The King of Stories
by Adam Strassberg
The king sat upon his throne.
He was not a king in the usual sense. He had never led an army. He had never won a battle. He claimed no castles and owned no lands. Neither was he even a king in the metaphorical sense. He was not some king of heaven, or hell, or even rock, sports, shoes or sofas.
He was however a king in the more definitive sense – he was an experienced older man who possessed something vast in the world and had absolute power over this thing.
The king’s throne was a large custom XXXL golden velvet auto-reclining Stratolounger chair. His vast kingdom was an enormous floor-to-ceiling wide screen television with a new Xfinity cable box connected to a forty button remote controller. His absolute power was the ability to choose and change from amongst 5000 channels, on-demand movies and shows, and an integrated DVR with 1000 hours of recordings.
All day and all night, for years and now decades, the king sat upon his throne. He adventured bravely through the strange stories of other people’s lives and he wandered boldly across the foreign lands of other people’s fantasies. He would lose himself into these other ways of being and other times and places. He would forget himself just enough to forget the pain of his existence. For you see, his kingdom had also become his prison.

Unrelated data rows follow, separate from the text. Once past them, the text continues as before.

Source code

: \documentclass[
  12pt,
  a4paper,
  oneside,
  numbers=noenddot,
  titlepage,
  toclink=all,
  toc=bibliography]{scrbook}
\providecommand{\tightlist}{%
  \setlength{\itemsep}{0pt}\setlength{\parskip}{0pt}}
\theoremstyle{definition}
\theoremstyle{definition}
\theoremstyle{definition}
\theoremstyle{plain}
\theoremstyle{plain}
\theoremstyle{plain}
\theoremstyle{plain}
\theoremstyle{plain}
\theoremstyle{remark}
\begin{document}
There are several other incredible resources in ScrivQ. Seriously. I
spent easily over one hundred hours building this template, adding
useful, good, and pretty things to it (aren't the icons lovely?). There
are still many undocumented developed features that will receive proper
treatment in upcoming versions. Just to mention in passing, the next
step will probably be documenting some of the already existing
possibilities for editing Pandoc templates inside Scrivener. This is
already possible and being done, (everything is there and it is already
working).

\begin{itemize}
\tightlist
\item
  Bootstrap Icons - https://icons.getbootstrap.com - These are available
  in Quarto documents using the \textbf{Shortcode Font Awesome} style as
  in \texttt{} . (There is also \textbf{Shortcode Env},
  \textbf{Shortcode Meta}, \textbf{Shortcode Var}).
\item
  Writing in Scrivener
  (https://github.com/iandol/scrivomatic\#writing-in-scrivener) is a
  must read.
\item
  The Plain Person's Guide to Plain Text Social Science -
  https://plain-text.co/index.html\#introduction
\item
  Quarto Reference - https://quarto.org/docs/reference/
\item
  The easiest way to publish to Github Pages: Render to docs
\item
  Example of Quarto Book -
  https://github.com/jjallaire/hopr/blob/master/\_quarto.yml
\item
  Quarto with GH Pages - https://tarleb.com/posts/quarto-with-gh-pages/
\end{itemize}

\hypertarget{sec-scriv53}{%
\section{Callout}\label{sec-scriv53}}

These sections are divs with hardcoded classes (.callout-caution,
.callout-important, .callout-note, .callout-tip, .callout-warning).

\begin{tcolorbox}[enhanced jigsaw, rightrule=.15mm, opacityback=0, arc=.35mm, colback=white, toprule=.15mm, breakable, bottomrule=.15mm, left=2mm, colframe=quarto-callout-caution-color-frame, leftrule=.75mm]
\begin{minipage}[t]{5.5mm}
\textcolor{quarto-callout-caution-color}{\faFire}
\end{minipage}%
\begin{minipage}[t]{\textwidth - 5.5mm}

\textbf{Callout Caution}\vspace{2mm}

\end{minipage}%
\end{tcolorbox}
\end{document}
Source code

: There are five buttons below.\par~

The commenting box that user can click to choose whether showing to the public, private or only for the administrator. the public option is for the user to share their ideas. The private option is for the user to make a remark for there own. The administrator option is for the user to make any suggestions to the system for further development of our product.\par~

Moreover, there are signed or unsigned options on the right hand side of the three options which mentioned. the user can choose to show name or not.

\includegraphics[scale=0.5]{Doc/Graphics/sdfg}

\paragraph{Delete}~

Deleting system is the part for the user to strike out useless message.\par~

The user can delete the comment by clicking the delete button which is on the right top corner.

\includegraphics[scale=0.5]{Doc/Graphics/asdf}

It had not begun this way. As a thin youth, he loved nothing more than reading a book on a quiet bench in the park. He would lose himself into the pages of yet another novel, often squinting through the dawn, then later the dusk, and forgetting to ingest any food and water in between. His mother bought him a red leather diary on his tenth birthday. “You can read during the daytime, but nighttime, that will be our time and our time, that will be for writing.” Each night, as they sat together at the kitchen table, she would open up his diary and uncap his pen. Then she would pour a cup of hot cocoa and set it beside him. In this way, side-by-side, they were exuberantly quiet together, both writing, and both sipping thick hot chocolate, all for a few evening hours which would speed by before each bedtime.
But this lucubratory bliss was ended by his mom’s promotion. “Sweetie, I will need to work afternoons and evenings now. Here’s our latch key. You’ll have to be a big boy and let yourself in after school, then do your homework, make dinner and get yourself to bed.” Mom kissed him on his forehead and held him in a big hug, with his red leather diary squished between them. “But I’ll be back here every night to give you a kiss in your bed. And I’ll still be here in the mornings to make you breakfast and see you off to school.”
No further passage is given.